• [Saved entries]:
--*--
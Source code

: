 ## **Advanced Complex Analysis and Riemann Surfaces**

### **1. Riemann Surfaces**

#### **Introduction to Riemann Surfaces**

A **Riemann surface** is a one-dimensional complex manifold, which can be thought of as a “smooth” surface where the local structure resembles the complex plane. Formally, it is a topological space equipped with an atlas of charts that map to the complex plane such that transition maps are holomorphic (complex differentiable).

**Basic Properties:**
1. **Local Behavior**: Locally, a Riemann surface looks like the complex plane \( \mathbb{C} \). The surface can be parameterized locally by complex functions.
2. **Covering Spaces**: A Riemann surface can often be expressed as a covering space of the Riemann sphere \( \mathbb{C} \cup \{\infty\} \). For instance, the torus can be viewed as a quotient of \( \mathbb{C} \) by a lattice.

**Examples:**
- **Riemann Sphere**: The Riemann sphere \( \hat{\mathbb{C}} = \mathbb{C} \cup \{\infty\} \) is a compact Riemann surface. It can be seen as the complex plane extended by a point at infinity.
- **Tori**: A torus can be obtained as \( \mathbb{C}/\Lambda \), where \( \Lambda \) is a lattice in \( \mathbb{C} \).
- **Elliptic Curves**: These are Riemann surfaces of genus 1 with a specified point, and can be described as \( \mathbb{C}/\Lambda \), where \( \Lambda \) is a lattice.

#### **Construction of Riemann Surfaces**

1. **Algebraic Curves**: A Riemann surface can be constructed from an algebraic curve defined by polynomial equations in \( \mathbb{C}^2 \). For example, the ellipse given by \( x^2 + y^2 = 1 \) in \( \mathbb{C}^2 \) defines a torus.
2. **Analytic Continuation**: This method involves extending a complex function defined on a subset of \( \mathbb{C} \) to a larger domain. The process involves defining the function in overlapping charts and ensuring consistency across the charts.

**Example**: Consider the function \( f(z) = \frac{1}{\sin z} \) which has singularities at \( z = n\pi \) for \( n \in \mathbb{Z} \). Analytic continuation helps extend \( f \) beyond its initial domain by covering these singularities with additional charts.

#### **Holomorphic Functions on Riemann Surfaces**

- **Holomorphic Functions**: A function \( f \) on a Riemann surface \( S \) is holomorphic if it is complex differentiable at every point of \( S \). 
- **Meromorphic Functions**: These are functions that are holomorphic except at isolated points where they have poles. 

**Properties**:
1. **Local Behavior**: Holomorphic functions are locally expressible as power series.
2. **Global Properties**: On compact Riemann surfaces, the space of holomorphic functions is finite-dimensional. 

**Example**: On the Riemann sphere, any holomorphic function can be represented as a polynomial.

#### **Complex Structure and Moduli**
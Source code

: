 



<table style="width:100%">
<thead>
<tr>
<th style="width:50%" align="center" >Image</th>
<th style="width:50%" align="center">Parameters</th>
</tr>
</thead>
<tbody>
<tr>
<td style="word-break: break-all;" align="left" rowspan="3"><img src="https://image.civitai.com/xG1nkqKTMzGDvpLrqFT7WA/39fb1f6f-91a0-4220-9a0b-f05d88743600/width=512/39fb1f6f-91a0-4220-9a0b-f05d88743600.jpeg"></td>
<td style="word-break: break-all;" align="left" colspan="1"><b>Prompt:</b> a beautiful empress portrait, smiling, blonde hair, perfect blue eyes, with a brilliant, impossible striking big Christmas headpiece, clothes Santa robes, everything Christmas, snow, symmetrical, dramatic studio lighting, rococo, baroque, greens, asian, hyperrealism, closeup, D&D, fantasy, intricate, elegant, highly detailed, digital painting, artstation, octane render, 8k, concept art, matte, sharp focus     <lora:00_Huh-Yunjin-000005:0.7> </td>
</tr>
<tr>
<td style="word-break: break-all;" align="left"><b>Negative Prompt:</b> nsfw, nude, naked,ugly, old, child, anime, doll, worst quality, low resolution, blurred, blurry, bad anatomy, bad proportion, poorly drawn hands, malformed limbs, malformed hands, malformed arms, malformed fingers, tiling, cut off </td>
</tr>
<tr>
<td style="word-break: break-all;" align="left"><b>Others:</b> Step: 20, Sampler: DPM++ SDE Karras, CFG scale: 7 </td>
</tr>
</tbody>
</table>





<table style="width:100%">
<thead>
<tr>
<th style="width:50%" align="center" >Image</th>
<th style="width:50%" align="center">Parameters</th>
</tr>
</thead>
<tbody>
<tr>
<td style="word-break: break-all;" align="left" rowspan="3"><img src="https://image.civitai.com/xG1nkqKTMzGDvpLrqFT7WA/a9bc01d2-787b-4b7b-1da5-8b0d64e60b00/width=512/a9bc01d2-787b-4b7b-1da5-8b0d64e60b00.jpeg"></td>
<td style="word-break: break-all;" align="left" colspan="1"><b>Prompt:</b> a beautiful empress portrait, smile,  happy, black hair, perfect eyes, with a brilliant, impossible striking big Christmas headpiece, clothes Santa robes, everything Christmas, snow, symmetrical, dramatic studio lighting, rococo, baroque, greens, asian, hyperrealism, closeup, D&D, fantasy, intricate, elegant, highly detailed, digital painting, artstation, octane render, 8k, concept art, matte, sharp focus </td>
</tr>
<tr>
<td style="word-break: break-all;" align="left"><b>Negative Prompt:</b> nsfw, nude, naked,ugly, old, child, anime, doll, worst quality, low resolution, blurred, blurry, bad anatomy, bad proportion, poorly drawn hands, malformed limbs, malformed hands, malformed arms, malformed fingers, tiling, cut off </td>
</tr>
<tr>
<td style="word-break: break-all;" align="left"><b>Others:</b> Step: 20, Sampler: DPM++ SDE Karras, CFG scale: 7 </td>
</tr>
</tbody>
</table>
--*--
• [Exercise goal]: The answer must be an exact copy of every record above.

• [Written response]:
Source code

: ## **Advanced Complex Analysis and Riemann Surfaces**

### **1. Riemann Surfaces**

#### **Introduction to Riemann Surfaces**

A **Riemann surface** is a one-dimensional complex manifold, which can be thought of as a “smooth” surface where the local structure resembles the complex plane. Formally, it is a topological space equipped with an atlas of charts that map to the complex plane such that transition maps are holomorphic (complex differentiable).

**Basic Properties:**
1. **Local Behavior**: Locally, a Riemann surface looks like the complex plane \( \mathbb{C} \). The surface can be parameterized locally by complex functions.
2. **Covering Spaces**: A Riemann surface can often be expressed as a covering space of the Riemann sphere \( \mathbb{C} \cup \{\infty\} \). For instance, the torus can be viewed as a quotient of \( \mathbb{C} \) by a lattice.

**Examples:**
- **Riemann Sphere**: The Riemann sphere \( \hat{\mathbb{C}} = \mathbb{C} \cup \{\infty\} \) is a compact Riemann surface. It can be seen as the complex plane extended by a point at infinity.
- **Tori**: A torus can be obtained as \( \mathbb{C}/\Lambda \), where \( \Lambda \) is a lattice in \( \mathbb{C} \).
- **Elliptic Curves**: These are Riemann surfaces of genus 1 with a specified point, and can be described as \( \mathbb{C}/\Lambda \), where \( \Lambda \) is a lattice.

#### **Construction of Riemann Surfaces**

1. **Algebraic Curves**: A Riemann surface can be constructed from an algebraic curve defined by polynomial equations in \( \mathbb{C}^2 \). For example, the ellipse given by \( x^2 + y^2 = 1 \) in \( \mathbb{C}^2 \) defines a torus.
2. **Analytic Continuation**: This method involves extending a complex function defined on a subset of \( \mathbb{C} \) to a larger domain. The process involves defining the function in overlapping charts and ensuring consistency across the charts.

**Example**: Consider the function \( f(z) = \frac{1}{\sin z} \) which has singularities at \( z = n\pi \) for \( n \in \mathbb{Z} \). Analytic continuation helps extend \( f \) beyond its initial domain by covering these singularities with additional charts.

#### **Holomorphic Functions on Riemann Surfaces**

- **Holomorphic Functions**: A function \( f \) on a Riemann surface \( S \) is holomorphic if it is complex differentiable at every point of \( S \). 
- **Meromorphic Functions**: These are functions that are holomorphic except at isolated points where they have poles. 

**Properties**:
1. **Local Behavior**: Holomorphic functions are locally expressible as power series.
2. **Global Properties**: On compact Riemann surfaces, the space of holomorphic functions is finite-dimensional. 

**Example**: On the Riemann sphere, any holomorphic function can be represented as a polynomial.

#### **Complex Structure and Moduli**
Source code

: 



<table style="width:100%">
<thead>
<tr>
<th style="width:50%" align="center" >Image</th>
<th style="width:50%" align="center">Parameters</th>
</tr>
</thead>
<tbody>
<tr>
<td style="word-break: break-all;" align="left" rowspan="3"><img src="https://image.civitai.com/xG1nkqKTMzGDvpLrqFT7WA/39fb1f6f-91a0-4220-9a0b-f05d88743600/width=512/39fb1f6f-91a0-4220-9a0b-f05d88743600.jpeg"></td>
<td style="word-break: break-all;" align="left" colspan="1"><b>Prompt:</b> a beautiful empress portrait, smiling, blonde hair, perfect blue eyes, with a brilliant, impossible striking big Christmas headpiece, clothes Santa robes, everything Christmas, snow, symmetrical, dramatic studio lighting, rococo, baroque, greens, asian, hyperrealism, closeup, D&D, fantasy, intricate, elegant, highly detailed, digital painting, artstation, octane render, 8k, concept art, matte, sharp focus     <lora:00_Huh-Yunjin-000005:0.7> </td>
</tr>
<tr>
<td style="word-break: break-all;" align="left"><b>Negative Prompt:</b> nsfw, nude, naked,ugly, old, child, anime, doll, worst quality, low resolution, blurred, blurry, bad anatomy, bad proportion, poorly drawn hands, malformed limbs, malformed hands, malformed arms, malformed fingers, tiling, cut off </td>
</tr>
<tr>
<td style="word-break: break-all;" align="left"><b>Others:</b> Step: 20, Sampler: DPM++ SDE Karras, CFG scale: 7 </td>
</tr>
</tbody>
</table>





<table style="width:100%">
<thead>
<tr>
<th style="width:50%" align="center" >Image</th>
<th style="width:50%" align="center">Parameters</th>
</tr>
</thead>
<tbody>
<tr>
<td style="word-break: break-all;" align="left" rowspan="3"><img src="https://image.civitai.com/xG1nkqKTMzGDvpLrqFT7WA/a9bc01d2-787b-4b7b-1da5-8b0d64e60b00/width=512/a9bc01d2-787b-4b7b-1da5-8b0d64e60b00.jpeg"></td>
<td style="word-break: break-all;" align="left" colspan="1"><b>Prompt:</b> a beautiful empress portrait, smile,  happy, black hair, perfect eyes, with a brilliant, impossible striking big Christmas headpiece, clothes Santa robes, everything Christmas, snow, symmetrical, dramatic studio lighting, rococo, baroque, greens, asian, hyperrealism, closeup, D&D, fantasy, intricate, elegant, highly detailed, digital painting, artstation, octane render, 8k, concept art, matte, sharp focus </td>
</tr>
<tr>
<td style="word-break: break-all;" align="left"><b>Negative Prompt:</b> nsfw, nude, naked,ugly, old, child, anime, doll, worst quality, low resolution, blurred, blurry, bad anatomy, bad proportion, poorly drawn hands, malformed limbs, malformed hands, malformed arms, malformed fingers, tiling, cut off </td>
</tr>
<tr>
<td style="word-break: break-all;" align="left"><b>Others:</b> Step: 20, Sampler: DPM++ SDE Karras, CFG scale: 7 </td>
</tr>
</tbody>
</table>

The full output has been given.